*** Opening of EXTRACTED MATERIAL ***
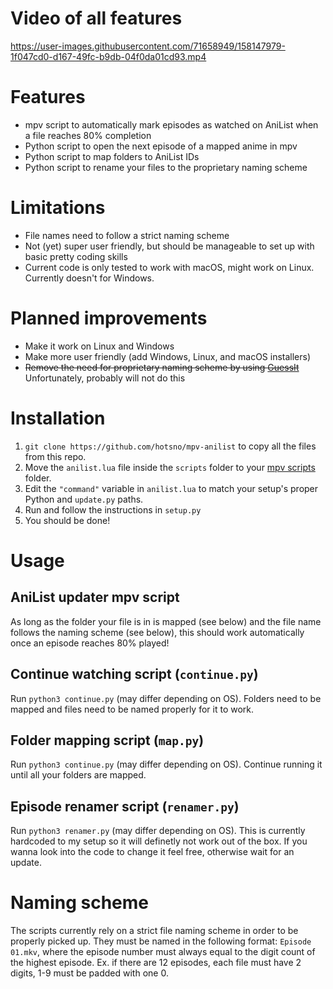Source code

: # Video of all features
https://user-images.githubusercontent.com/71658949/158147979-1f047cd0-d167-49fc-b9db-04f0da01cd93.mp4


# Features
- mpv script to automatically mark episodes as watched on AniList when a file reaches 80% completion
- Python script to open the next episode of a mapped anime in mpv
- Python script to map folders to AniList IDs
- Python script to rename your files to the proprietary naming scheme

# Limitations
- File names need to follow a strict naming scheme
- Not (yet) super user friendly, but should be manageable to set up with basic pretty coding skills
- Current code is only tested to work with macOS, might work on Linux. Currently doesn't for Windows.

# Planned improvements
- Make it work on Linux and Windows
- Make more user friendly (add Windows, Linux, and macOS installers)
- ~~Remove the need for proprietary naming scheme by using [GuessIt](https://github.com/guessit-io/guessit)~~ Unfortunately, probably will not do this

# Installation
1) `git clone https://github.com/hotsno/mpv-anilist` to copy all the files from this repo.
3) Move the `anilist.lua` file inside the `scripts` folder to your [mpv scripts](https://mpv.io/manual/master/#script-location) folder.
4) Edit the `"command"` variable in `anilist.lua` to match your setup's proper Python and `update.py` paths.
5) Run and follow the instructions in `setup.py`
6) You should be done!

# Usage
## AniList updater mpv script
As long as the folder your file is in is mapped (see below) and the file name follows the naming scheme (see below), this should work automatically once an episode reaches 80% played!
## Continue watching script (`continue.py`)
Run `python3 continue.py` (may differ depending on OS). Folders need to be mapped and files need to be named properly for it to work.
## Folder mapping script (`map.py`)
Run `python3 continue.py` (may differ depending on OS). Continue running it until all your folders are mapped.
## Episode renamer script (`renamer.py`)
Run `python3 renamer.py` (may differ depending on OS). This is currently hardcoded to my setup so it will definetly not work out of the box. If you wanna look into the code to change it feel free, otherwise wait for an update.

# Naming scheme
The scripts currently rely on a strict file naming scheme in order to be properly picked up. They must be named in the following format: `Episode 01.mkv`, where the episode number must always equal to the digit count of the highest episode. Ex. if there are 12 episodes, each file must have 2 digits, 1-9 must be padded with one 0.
*** Close of EXTRACTED MATERIAL ***
- EXERCISE AIM -
Copy all of the records verbatim, omitting the pictures.

- RESULT OF THE EXERCISE -
Source code

: # Video of all features
https://user-images.githubusercontent.com/71658949/158147979-1f047cd0-d167-49fc-b9db-04f0da01cd93.mp4


# Features
- mpv script to automatically mark episodes as watched on AniList when a file reaches 80% completion
- Python script to open the next episode of a mapped anime in mpv
- Python script to map folders to AniList IDs
- Python script to rename your files to the proprietary naming scheme

# Limitations
- File names need to follow a strict naming scheme
- Not (yet) super user friendly, but should be manageable to set up with basic pretty coding skills
- Current code is only tested to work with macOS, might work on Linux. Currently doesn't for Windows.

# Planned improvements
- Make it work on Linux and Windows
- Make more user friendly (add Windows, Linux, and macOS installers)
- ~~Remove the need for proprietary naming scheme by using [GuessIt](https://github.com/guessit-io/guessit)~~ Unfortunately, probably will not do this

# Installation
1) `git clone https://github.com/hotsno/mpv-anilist` to copy all the files from this repo.
3) Move the `anilist.lua` file inside the `scripts` folder to your [mpv scripts](https://mpv.io/manual/master/#script-location) folder.
4) Edit the `"command"` variable in `anilist.lua` to match your setup's proper Python and `update.py` paths.
5) Run and follow the instructions in `setup.py`
6) You should be done!

# Usage
## AniList updater mpv script
As long as the folder your file is in is mapped (see below) and the file name follows the naming scheme (see below), this should work automatically once an episode reaches 80% played!
## Continue watching script (`continue.py`)
Run `python3 continue.py` (may differ depending on OS). Folders need to be mapped and files need to be named properly for it to work.
## Folder mapping script (`map.py`)
Run `python3 continue.py` (may differ depending on OS). Continue running it until all your folders are mapped.
## Episode renamer script (`renamer.py`)
Run `python3 renamer.py` (may differ depending on OS). This is currently hardcoded to my setup so it will definetly not work out of the box. If you wanna look into the code to change it feel free, otherwise wait for an update.

# Naming scheme
The scripts currently rely on a strict file naming scheme in order to be properly picked up. They must be named in the following format: `Episode 01.mkv`, where the episode number must always equal to the digit count of the highest episode. Ex. if there are 12 episodes, each file must have 2 digits, 1-9 must be padded with one 0.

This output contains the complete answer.